Age: There are six players to have hit #600. Sammy Sosa was the oldest at 39 years old in 2007. Ken Griffey, Jr. was 38 in 2007, as were Willie Mays in 1969 and Barry Bonds in 2002. Hank Aaron was 37. Babe Ruth was the youngest at 36 in 1931. Alex Rodriguez, who is 35 as of July 27, will almost certainly be the youngest player to reach 600 home runs. If both Manny Ramirez and Jim Thome hang on to hit #600 over the next two to three seasons, Thome (who was born in August of 1970) will probably be 42 in 2012; Ramirez (born in May of 1972) will be 41 in 2013. (In an earlier post that’s when I estimated each player would hit #600.) If Thome holds on, then, he’ll be the oldest player to hit his 600th home run.

Productivity: Since 2000 (which encompasses Rodriguez, Ramirez, and Thome in their primes), the average league rate of home runs per plate appearances has been about .028. That is, a home run was hit in about 2.8% of plate appearances. Over the same time period, Rodriguez’ rate was .064 – more than double the league average. Ramirez hit .059 – again, over double the league rate. Thome, for his part, hit at a rate of .065 home runs per plate appearance. From 2000 to 2009, Thome was more productive than Rodriguez.

Standing Out: Obviously it’s unusual for them to be that far above the curve.

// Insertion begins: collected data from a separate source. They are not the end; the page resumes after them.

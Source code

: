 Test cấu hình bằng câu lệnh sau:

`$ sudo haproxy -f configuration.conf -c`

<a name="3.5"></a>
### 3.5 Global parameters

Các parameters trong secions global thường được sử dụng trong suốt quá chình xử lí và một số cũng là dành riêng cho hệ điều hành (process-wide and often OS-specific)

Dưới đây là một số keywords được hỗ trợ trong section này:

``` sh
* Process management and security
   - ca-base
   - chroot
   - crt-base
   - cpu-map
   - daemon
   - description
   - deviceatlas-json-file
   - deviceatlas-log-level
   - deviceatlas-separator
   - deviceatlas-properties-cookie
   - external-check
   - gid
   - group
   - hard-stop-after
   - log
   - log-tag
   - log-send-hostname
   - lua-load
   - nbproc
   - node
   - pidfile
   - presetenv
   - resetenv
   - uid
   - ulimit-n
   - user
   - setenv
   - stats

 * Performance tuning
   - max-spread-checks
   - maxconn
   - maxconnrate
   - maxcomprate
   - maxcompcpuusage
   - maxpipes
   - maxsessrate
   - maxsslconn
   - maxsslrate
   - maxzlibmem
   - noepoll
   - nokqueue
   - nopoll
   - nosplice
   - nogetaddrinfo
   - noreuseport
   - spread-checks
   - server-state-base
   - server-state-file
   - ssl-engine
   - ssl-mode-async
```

There were 1,877,363 plate appearances (trials) from 2000 to 2009. The margin of error for a proportion like the rate of home runs per plate appearance is

$\sqrt{\frac{p(1-p)}{n-1}} = \sqrt{\frac{.028(.972)}{1,877,362}} = \sqrt{\frac{.027}{1,877,362}} \approx \sqrt{\frac{14}{1,000,000,000}} = .00012$

Ordinarily, we expect a random individual chosen from the population to land within the space of $p \pm 1.96 \times MoE$ 95% of the time. That means our interval is

$.027 \pm .00024$

That means that all three of the players are well without that confidence interval. (However, it’s likely that home run hitting is highly correlated with other factors that make this test less useful than it is in other situations.)

Alex’s Drought: Finally, just how likely is it that Alex Rodriguez will go this long without a home run? He hit his last home run in his fourth plate appearance on July 22. He had a fifth plate appearance in which he doubled. Since then, he’s played in five games totalling 22 plate appearances, so he’s gone 23 plate appearances without a home run. Assuming his rate of .064 home runs per plate appearance, how likely is that? We’d expect (.064*23) = about 1.5 home runs in that time, but how unlikely is this drought?

The binomial distribution is used to model strings of successes and failures in tests where we can say clearly whether each trial ended in a “yes” or “no.” We don’t need to break out that tool here, though – if the probability of a home run is .064, the probability of anything else is .936. The likelihood of a string of 23 non-home runs is

$.936^{23} = .218$

It’s only about 22% likely that this drought happened only by chance. The better guess is that, as Rodriguez has said, he’s distracted by the switching to marked baseballs and media pressure to finally hit #600.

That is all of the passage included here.